**Your task**
Below are entries; copy exactly the lines from the one with "Code is usable, which" through the one with "from the Admin\Controllers\Extension.", both included, and leave out the rest.

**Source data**
Start of Block
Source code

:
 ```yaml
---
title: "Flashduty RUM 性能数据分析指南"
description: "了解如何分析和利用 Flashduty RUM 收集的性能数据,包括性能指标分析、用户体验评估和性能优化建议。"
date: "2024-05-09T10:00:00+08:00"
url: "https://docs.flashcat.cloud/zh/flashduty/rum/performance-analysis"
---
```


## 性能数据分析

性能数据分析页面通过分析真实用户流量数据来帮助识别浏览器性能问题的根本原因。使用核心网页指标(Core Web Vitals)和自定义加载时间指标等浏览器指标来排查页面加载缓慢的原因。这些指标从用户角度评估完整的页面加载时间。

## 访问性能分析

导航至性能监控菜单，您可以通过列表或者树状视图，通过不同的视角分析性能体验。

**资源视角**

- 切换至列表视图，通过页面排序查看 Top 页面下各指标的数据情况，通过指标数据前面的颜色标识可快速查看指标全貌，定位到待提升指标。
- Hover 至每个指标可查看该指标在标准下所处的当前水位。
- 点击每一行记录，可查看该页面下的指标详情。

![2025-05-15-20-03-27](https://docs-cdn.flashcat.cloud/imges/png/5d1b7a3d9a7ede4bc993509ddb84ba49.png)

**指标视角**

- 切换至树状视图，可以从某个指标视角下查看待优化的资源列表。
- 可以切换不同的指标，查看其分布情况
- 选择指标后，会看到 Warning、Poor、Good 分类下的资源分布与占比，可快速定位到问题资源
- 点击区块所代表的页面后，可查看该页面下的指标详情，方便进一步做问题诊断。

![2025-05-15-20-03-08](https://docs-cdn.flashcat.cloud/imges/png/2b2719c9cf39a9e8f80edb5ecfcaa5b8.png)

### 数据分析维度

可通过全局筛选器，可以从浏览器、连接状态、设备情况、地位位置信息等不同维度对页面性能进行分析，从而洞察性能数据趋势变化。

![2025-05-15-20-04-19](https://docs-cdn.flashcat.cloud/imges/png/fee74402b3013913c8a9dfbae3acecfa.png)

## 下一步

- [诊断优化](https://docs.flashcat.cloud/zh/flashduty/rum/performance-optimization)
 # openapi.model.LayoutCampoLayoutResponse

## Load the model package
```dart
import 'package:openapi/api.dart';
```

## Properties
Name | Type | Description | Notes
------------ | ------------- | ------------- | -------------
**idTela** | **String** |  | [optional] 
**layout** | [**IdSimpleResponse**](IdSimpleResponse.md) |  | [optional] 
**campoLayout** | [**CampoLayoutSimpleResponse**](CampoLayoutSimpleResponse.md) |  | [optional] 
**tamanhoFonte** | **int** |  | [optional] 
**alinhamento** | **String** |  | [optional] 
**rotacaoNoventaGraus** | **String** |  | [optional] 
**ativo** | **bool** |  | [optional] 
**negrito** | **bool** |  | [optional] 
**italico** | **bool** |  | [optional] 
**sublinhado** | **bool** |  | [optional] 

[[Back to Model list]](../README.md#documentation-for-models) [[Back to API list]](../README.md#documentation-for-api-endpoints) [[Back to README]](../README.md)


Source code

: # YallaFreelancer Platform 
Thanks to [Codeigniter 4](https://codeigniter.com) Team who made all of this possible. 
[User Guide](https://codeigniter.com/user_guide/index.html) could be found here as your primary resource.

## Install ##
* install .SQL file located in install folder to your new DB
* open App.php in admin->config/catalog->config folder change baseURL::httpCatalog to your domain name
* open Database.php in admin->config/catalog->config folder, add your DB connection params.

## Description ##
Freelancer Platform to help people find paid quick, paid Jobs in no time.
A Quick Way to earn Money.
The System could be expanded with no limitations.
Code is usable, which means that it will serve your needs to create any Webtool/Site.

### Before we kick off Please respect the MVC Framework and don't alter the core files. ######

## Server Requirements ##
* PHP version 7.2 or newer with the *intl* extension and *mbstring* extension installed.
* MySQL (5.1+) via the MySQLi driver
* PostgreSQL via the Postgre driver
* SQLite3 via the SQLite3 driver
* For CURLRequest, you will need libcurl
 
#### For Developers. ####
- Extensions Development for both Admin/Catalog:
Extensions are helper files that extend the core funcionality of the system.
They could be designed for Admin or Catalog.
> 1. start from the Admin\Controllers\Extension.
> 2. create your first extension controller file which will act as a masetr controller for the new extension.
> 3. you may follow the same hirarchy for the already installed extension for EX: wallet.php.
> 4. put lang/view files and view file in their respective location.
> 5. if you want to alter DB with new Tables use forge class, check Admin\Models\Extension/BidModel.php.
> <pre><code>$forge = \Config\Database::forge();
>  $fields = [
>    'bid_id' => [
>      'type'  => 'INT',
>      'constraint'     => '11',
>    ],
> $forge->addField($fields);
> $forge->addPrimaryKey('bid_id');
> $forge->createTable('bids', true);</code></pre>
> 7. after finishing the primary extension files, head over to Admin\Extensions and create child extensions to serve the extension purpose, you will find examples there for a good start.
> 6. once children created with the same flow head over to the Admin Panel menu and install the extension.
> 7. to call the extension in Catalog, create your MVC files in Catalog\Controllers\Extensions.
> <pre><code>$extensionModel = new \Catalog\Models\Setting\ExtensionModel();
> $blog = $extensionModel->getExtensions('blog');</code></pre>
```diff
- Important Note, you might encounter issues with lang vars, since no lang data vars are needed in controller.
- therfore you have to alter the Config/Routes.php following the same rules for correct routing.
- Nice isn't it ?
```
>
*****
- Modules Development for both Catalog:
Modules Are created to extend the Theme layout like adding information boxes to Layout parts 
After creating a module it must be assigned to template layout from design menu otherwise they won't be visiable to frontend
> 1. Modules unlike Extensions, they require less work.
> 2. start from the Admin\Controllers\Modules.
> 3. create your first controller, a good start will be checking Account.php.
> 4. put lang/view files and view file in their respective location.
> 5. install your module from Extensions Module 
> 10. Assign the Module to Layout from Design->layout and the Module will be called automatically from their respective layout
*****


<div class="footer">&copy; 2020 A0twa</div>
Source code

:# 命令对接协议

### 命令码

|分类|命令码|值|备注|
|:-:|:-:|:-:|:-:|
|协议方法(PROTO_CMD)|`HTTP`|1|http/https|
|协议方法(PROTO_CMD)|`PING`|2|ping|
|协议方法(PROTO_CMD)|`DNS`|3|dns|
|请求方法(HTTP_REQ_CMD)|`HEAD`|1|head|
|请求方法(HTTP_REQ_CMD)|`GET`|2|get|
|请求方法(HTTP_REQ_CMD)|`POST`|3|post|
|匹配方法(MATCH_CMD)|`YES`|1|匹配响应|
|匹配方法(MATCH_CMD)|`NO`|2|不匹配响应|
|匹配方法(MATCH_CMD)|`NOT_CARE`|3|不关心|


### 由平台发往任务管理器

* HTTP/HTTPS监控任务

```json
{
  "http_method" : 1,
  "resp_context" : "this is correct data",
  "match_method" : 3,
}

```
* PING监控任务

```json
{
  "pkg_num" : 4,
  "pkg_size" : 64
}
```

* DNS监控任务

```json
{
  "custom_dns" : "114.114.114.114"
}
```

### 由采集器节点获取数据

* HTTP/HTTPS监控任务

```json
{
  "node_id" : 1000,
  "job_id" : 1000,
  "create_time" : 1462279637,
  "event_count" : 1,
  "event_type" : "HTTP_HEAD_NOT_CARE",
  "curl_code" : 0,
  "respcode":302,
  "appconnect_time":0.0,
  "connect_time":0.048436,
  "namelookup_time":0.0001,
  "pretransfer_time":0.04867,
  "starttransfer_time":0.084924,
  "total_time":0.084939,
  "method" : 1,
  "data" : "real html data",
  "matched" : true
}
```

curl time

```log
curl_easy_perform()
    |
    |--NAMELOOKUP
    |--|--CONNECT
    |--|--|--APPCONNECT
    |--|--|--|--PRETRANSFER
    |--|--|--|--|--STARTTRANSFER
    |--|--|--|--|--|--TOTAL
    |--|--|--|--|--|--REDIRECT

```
End of Block
**Completed exercise**
Code is usable, which means that it will serve your needs to create any Webtool/Site.

### Before we kick off Please respect the MVC Framework and don't alter the core files. ######

## Server Requirements ##
* PHP version 7.2 or newer with the *intl* extension and *mbstring* extension installed.
* MySQL (5.1+) via the MySQLi driver
* PostgreSQL via the Postgre driver
* SQLite3 via the SQLite3 driver
* For CURLRequest, you will need libcurl
 
#### For Developers. ####
- Extensions Development for both Admin/Catalog:
Extensions are helper files that extend the core funcionality of the system.
They could be designed for Admin or Catalog.
> 1. start from the Admin\Controllers\Extension.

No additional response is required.